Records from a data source
====

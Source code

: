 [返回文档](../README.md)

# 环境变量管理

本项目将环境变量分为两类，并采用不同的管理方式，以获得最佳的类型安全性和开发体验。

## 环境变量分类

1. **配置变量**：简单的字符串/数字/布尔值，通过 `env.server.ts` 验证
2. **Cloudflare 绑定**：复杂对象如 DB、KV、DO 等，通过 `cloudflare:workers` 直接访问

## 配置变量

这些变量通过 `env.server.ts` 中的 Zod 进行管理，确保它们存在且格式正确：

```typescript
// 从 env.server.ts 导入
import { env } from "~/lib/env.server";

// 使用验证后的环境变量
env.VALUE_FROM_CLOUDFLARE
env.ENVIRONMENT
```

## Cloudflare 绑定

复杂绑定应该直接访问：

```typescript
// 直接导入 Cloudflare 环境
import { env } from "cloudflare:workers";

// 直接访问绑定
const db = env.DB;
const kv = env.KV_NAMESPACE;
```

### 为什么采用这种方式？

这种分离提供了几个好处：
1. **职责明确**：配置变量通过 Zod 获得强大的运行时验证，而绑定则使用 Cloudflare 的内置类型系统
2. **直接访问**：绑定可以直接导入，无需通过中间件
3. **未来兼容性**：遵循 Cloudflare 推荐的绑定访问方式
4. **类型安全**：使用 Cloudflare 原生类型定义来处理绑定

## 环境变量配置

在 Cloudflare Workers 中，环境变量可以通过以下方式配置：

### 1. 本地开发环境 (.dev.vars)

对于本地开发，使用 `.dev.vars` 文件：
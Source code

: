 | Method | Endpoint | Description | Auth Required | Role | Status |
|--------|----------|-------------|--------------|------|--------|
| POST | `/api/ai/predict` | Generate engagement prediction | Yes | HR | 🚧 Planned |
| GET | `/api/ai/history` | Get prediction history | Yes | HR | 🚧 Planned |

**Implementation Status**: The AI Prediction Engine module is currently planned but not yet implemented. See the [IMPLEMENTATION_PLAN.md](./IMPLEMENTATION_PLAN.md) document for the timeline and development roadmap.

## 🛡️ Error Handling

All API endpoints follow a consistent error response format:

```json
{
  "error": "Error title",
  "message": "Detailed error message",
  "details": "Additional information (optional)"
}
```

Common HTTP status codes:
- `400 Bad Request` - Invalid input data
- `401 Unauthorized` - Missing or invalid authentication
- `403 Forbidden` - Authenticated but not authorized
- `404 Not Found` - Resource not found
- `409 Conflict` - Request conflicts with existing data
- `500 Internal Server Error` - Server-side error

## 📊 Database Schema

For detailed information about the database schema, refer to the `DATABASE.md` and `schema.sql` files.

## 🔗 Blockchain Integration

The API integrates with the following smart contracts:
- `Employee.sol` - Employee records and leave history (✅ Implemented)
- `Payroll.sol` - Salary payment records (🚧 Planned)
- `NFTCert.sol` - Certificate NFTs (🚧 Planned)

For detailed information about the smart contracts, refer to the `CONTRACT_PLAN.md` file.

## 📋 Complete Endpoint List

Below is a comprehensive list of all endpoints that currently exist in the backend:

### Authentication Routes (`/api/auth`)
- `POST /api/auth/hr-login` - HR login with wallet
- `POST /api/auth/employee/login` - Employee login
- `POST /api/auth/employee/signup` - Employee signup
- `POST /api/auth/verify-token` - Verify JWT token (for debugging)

====

» **Exercise aim**:
Taking the entries above, print exactly the lines starting at the line with "## 🔗 Blockchain Integration" and ending at the line with "NFTs (🚧 Planned)", both included.

» **Output for this exercise**:
## 🔗 Blockchain Integration

The API integrates with the following smart contracts:
- `Employee.sol` - Employee records and leave history (✅ Implemented)
- `Payroll.sol` - Salary payment records (🚧 Planned)
- `NFTCert.sol` - Certificate NFTs (🚧 Planned)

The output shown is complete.